Free speech in America means saying what you want to say no matter who is offended. That translates to the KKK and other extremist groups having the right to hold rallies in public places. That results in demonstrations in big cities by groups wanting to express their demands or frustrations.
Thus the above question posted on KPCC, the large audience NPR, FM station, in Los Angeles. following is their explanation of a proposed law in the California legislature. Although the intent might be pleasing to some people, the proposed law strikes me as unconstitutional. At the end of the article on KPCC’s web site there were comments both for and against the law.
A California state bill that would punish companies participating in the boycott, divestment, and sanction (BDS) movement against Israel recently passed the California state Senate Judiciary Committee.
The controversial movement calls on individuals and companies to boycott Israel until it ends occupying “all Arab lands.” Rather than punish boycotts directly, AB 2844 targets “violations of existing anti-discrimination laws that take place under the pretext of a boycott or other ‘policy’ aimed at ‘any sovereign nation or people recognized by the government of the United States, including, but not limited to, the nation and people of Israel,’” according to a Los Angeles Times editorial. It also requires those seeking state government contracts to certify that they haven’t engaged in discrimination through such a policy.
There is disagreement about the strength of the current bill, as language directly referencing BDS has been removed in favor of more general assertions that reference the existing Unruh Civil Rights Act and California Fair Employment and Housing Act.

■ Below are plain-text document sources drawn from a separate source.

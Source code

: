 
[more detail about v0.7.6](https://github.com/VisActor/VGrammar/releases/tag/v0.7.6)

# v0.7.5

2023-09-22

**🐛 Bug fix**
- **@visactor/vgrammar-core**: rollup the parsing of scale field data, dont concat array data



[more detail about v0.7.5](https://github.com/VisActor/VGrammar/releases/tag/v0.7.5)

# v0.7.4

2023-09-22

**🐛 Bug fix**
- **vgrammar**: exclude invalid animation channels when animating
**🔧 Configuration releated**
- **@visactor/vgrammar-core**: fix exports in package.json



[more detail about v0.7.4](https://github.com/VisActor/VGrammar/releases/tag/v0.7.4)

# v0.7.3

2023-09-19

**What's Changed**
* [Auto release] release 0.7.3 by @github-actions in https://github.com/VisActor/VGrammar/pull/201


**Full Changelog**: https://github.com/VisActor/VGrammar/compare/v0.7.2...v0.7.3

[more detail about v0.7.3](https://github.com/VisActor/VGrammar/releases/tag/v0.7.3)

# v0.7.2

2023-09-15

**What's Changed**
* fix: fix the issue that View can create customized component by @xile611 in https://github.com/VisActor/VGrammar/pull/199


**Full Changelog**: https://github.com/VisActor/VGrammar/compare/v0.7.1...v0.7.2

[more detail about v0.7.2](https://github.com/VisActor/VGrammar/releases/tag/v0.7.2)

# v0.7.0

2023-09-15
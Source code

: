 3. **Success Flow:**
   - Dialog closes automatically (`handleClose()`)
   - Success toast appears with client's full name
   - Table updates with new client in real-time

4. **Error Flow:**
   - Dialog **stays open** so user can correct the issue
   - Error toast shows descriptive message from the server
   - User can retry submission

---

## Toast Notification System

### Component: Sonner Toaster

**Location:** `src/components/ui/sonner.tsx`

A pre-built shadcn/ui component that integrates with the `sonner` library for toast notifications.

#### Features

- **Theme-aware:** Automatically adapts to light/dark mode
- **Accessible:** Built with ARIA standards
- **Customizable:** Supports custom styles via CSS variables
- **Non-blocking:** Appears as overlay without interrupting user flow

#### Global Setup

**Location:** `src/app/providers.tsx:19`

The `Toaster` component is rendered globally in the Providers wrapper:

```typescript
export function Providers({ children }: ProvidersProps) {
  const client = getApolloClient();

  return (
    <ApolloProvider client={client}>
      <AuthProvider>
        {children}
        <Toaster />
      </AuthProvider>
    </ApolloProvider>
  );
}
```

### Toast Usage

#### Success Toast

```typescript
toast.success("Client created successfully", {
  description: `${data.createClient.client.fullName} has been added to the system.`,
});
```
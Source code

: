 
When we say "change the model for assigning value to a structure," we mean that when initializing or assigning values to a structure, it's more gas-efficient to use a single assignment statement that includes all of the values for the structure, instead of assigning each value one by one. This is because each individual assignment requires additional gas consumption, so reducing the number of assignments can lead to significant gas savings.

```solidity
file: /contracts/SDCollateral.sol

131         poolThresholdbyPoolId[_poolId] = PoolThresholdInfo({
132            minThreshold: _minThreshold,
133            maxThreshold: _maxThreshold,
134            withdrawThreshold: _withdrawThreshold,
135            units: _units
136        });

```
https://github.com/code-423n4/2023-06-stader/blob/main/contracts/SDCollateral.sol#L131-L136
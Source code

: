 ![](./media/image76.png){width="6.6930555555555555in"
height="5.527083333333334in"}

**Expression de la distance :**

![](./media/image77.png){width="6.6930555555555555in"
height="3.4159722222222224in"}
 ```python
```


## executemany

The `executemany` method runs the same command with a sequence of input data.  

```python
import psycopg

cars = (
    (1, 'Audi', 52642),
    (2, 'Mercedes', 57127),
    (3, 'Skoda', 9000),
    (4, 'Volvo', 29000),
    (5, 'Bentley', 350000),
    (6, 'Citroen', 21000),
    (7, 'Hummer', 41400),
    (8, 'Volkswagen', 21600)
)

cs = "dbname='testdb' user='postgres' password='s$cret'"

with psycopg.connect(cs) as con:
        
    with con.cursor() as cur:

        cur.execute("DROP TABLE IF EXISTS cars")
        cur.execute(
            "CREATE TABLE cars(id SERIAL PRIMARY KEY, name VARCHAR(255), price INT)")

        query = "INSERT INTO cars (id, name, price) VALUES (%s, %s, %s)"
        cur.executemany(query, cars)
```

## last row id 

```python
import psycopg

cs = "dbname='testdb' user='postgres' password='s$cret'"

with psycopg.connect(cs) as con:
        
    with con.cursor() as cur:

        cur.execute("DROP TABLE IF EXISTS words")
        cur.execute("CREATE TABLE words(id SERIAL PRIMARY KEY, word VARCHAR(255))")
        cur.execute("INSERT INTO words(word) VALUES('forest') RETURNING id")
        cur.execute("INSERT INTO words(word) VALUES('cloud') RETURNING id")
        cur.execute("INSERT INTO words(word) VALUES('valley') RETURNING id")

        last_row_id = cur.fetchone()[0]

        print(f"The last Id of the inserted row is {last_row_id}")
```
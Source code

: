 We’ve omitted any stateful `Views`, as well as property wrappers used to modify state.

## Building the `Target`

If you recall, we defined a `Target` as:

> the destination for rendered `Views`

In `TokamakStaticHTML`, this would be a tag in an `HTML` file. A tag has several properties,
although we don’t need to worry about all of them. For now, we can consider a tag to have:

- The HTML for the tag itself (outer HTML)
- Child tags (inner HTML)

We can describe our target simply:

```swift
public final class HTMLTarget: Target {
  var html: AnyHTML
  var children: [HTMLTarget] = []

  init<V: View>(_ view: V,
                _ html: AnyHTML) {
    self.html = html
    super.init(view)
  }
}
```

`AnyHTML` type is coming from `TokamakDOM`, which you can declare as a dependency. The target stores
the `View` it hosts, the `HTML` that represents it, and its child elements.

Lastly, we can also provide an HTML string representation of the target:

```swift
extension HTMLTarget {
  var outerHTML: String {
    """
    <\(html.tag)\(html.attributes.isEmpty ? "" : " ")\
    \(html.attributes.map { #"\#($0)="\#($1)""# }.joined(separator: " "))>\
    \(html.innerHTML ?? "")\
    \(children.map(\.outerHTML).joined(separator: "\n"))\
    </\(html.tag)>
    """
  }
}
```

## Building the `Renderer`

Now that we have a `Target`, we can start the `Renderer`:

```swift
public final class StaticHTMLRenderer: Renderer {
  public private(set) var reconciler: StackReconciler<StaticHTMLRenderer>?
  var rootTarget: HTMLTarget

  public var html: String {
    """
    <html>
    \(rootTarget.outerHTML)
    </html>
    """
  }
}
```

This has not mitigated the controversy surrounding the legislation.
Proponents of the bill seek to portray the BDS movement as anti-Semitic. Dillon Hosier, senior political adviser for the nonprofit advocacy organization Israeli-American Nexus, said that it has created an insidious anti-Jewish environment across California.
“Californians are being targeted who have zero connection to the government of Israel,” Hosier said. “What BDS has become is not ‘boycott, divestment and sanctions,’ [but rather] ‘bigotry, discrimination and anti-Semitism.’”
Opponents of the legislation argue the bill violates the First Amendment.
Estee Chandler is a founding member of the Los Angeles Chapter of Jewish Voice for Peace, an organization that seeks to end Israel’s presence in the Gaza Strip, the West Bank and East Jerusalem. She finds the California legislature’s actions against BDS “deeply troubling,” saying she sees what the Legislature is doing as punishing political speech.
“From the start, AB 2844 was introduced to single out, stigmatize and suppress the political speech of Californians who criticized … Israeli and U.S. policies,” Chandler said. “Denying state business to an otherwise qualified contractor based solely on their views about Israel and their participation in a legal boycott … goes beyond government exercising its speech, and it impedes on our constitutional rights.”
AB 2844 passed an initial vote in the Assembly, and last week it passed through the Senate Judiciary Committee. Next, it heads to a vote in the Appropriations Committee in early August.